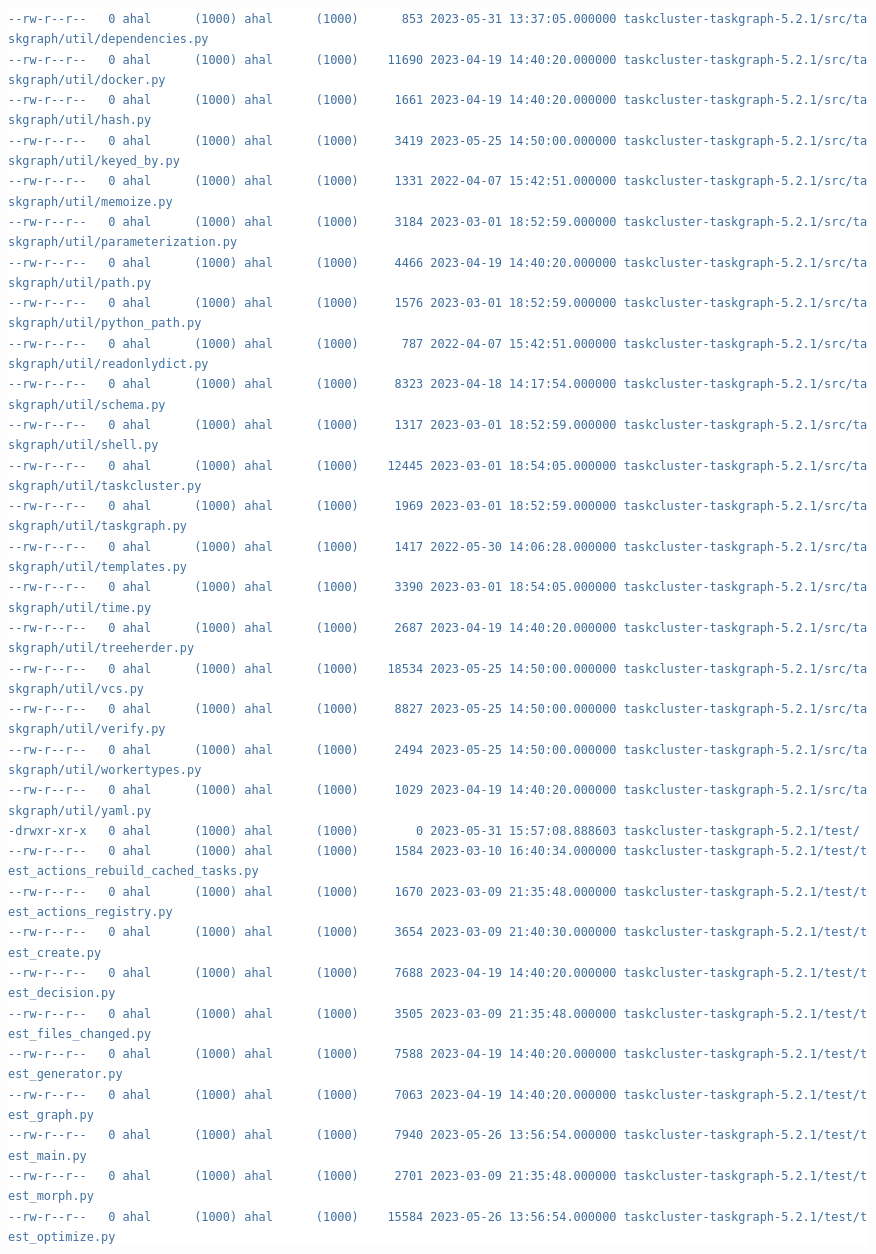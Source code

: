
 ```diff
--rw-r--r--   0 ahal      (1000) ahal      (1000)      853 2023-05-31 13:37:05.000000 taskcluster-taskgraph-5.2.1/src/taskgraph/util/dependencies.py
--rw-r--r--   0 ahal      (1000) ahal      (1000)    11690 2023-04-19 14:40:20.000000 taskcluster-taskgraph-5.2.1/src/taskgraph/util/docker.py
--rw-r--r--   0 ahal      (1000) ahal      (1000)     1661 2023-04-19 14:40:20.000000 taskcluster-taskgraph-5.2.1/src/taskgraph/util/hash.py
--rw-r--r--   0 ahal      (1000) ahal      (1000)     3419 2023-05-25 14:50:00.000000 taskcluster-taskgraph-5.2.1/src/taskgraph/util/keyed_by.py
--rw-r--r--   0 ahal      (1000) ahal      (1000)     1331 2022-04-07 15:42:51.000000 taskcluster-taskgraph-5.2.1/src/taskgraph/util/memoize.py
--rw-r--r--   0 ahal      (1000) ahal      (1000)     3184 2023-03-01 18:52:59.000000 taskcluster-taskgraph-5.2.1/src/taskgraph/util/parameterization.py
--rw-r--r--   0 ahal      (1000) ahal      (1000)     4466 2023-04-19 14:40:20.000000 taskcluster-taskgraph-5.2.1/src/taskgraph/util/path.py
--rw-r--r--   0 ahal      (1000) ahal      (1000)     1576 2023-03-01 18:52:59.000000 taskcluster-taskgraph-5.2.1/src/taskgraph/util/python_path.py
--rw-r--r--   0 ahal      (1000) ahal      (1000)      787 2022-04-07 15:42:51.000000 taskcluster-taskgraph-5.2.1/src/taskgraph/util/readonlydict.py
--rw-r--r--   0 ahal      (1000) ahal      (1000)     8323 2023-04-18 14:17:54.000000 taskcluster-taskgraph-5.2.1/src/taskgraph/util/schema.py
--rw-r--r--   0 ahal      (1000) ahal      (1000)     1317 2023-03-01 18:52:59.000000 taskcluster-taskgraph-5.2.1/src/taskgraph/util/shell.py
--rw-r--r--   0 ahal      (1000) ahal      (1000)    12445 2023-03-01 18:54:05.000000 taskcluster-taskgraph-5.2.1/src/taskgraph/util/taskcluster.py
--rw-r--r--   0 ahal      (1000) ahal      (1000)     1969 2023-03-01 18:52:59.000000 taskcluster-taskgraph-5.2.1/src/taskgraph/util/taskgraph.py
--rw-r--r--   0 ahal      (1000) ahal      (1000)     1417 2022-05-30 14:06:28.000000 taskcluster-taskgraph-5.2.1/src/taskgraph/util/templates.py
--rw-r--r--   0 ahal      (1000) ahal      (1000)     3390 2023-03-01 18:54:05.000000 taskcluster-taskgraph-5.2.1/src/taskgraph/util/time.py
--rw-r--r--   0 ahal      (1000) ahal      (1000)     2687 2023-04-19 14:40:20.000000 taskcluster-taskgraph-5.2.1/src/taskgraph/util/treeherder.py
--rw-r--r--   0 ahal      (1000) ahal      (1000)    18534 2023-05-25 14:50:00.000000 taskcluster-taskgraph-5.2.1/src/taskgraph/util/vcs.py
--rw-r--r--   0 ahal      (1000) ahal      (1000)     8827 2023-05-25 14:50:00.000000 taskcluster-taskgraph-5.2.1/src/taskgraph/util/verify.py
--rw-r--r--   0 ahal      (1000) ahal      (1000)     2494 2023-05-25 14:50:00.000000 taskcluster-taskgraph-5.2.1/src/taskgraph/util/workertypes.py
--rw-r--r--   0 ahal      (1000) ahal      (1000)     1029 2023-04-19 14:40:20.000000 taskcluster-taskgraph-5.2.1/src/taskgraph/util/yaml.py
-drwxr-xr-x   0 ahal      (1000) ahal      (1000)        0 2023-05-31 15:57:08.888603 taskcluster-taskgraph-5.2.1/test/
--rw-r--r--   0 ahal      (1000) ahal      (1000)     1584 2023-03-10 16:40:34.000000 taskcluster-taskgraph-5.2.1/test/test_actions_rebuild_cached_tasks.py
--rw-r--r--   0 ahal      (1000) ahal      (1000)     1670 2023-03-09 21:35:48.000000 taskcluster-taskgraph-5.2.1/test/test_actions_registry.py
--rw-r--r--   0 ahal      (1000) ahal      (1000)     3654 2023-03-09 21:40:30.000000 taskcluster-taskgraph-5.2.1/test/test_create.py
--rw-r--r--   0 ahal      (1000) ahal      (1000)     7688 2023-04-19 14:40:20.000000 taskcluster-taskgraph-5.2.1/test/test_decision.py
--rw-r--r--   0 ahal      (1000) ahal      (1000)     3505 2023-03-09 21:35:48.000000 taskcluster-taskgraph-5.2.1/test/test_files_changed.py
--rw-r--r--   0 ahal      (1000) ahal      (1000)     7588 2023-04-19 14:40:20.000000 taskcluster-taskgraph-5.2.1/test/test_generator.py
--rw-r--r--   0 ahal      (1000) ahal      (1000)     7063 2023-04-19 14:40:20.000000 taskcluster-taskgraph-5.2.1/test/test_graph.py
--rw-r--r--   0 ahal      (1000) ahal      (1000)     7940 2023-05-26 13:56:54.000000 taskcluster-taskgraph-5.2.1/test/test_main.py
--rw-r--r--   0 ahal      (1000) ahal      (1000)     2701 2023-03-09 21:35:48.000000 taskcluster-taskgraph-5.2.1/test/test_morph.py
--rw-r--r--   0 ahal      (1000) ahal      (1000)    15584 2023-05-26 13:56:54.000000 taskcluster-taskgraph-5.2.1/test/test_optimize.py
```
──────────────────────────────
== Requirement ==
Among the records, find all lines that include the string "test" and return them.

== Response ==
-drwxr-xr-x   0 ahal      (1000) ahal      (1000)        0 2023-05-31 15:57:08.888603 taskcluster-taskgraph-5.2.1/test/
--rw-r--r--   0 ahal      (1000) ahal      (1000)     1584 2023-03-10 16:40:34.000000 taskcluster-taskgraph-5.2.1/test/test_actions_rebuild_cached_tasks.py
--rw-r--r--   0 ahal      (1000) ahal      (1000)     1670 2023-03-09 21:35:48.000000 taskcluster-taskgraph-5.2.1/test/test_actions_registry.py
--rw-r--r--   0 ahal      (1000) ahal      (1000)     3654 2023-03-09 21:40:30.000000 taskcluster-taskgraph-5.2.1/test/test_create.py
--rw-r--r--   0 ahal      (1000) ahal      (1000)     7688 2023-04-19 14:40:20.000000 taskcluster-taskgraph-5.2.1/test/test_decision.py
--rw-r--r--   0 ahal      (1000) ahal      (1000)     3505 2023-03-09 21:35:48.000000 taskcluster-taskgraph-5.2.1/test/test_files_changed.py
--rw-r--r--   0 ahal      (1000) ahal      (1000)     7588 2023-04-19 14:40:20.000000 taskcluster-taskgraph-5.2.1/test/test_generator.py
--rw-r--r--   0 ahal      (1000) ahal      (1000)     7063 2023-04-19 14:40:20.000000 taskcluster-taskgraph-5.2.1/test/test_graph.py
--rw-r--r--   0 ahal      (1000) ahal      (1000)     7940 2023-05-26 13:56:54.000000 taskcluster-taskgraph-5.2.1/test/test_main.py
--rw-r--r--   0 ahal      (1000) ahal      (1000)     2701 2023-03-09 21:35:48.000000 taskcluster-taskgraph-5.2.1/test/test_morph.py
--rw-r--r--   0 ahal      (1000) ahal      (1000)    15584 2023-05-26 13:56:54.000000 taskcluster-taskgraph-5.2.1/test/test_optimize.py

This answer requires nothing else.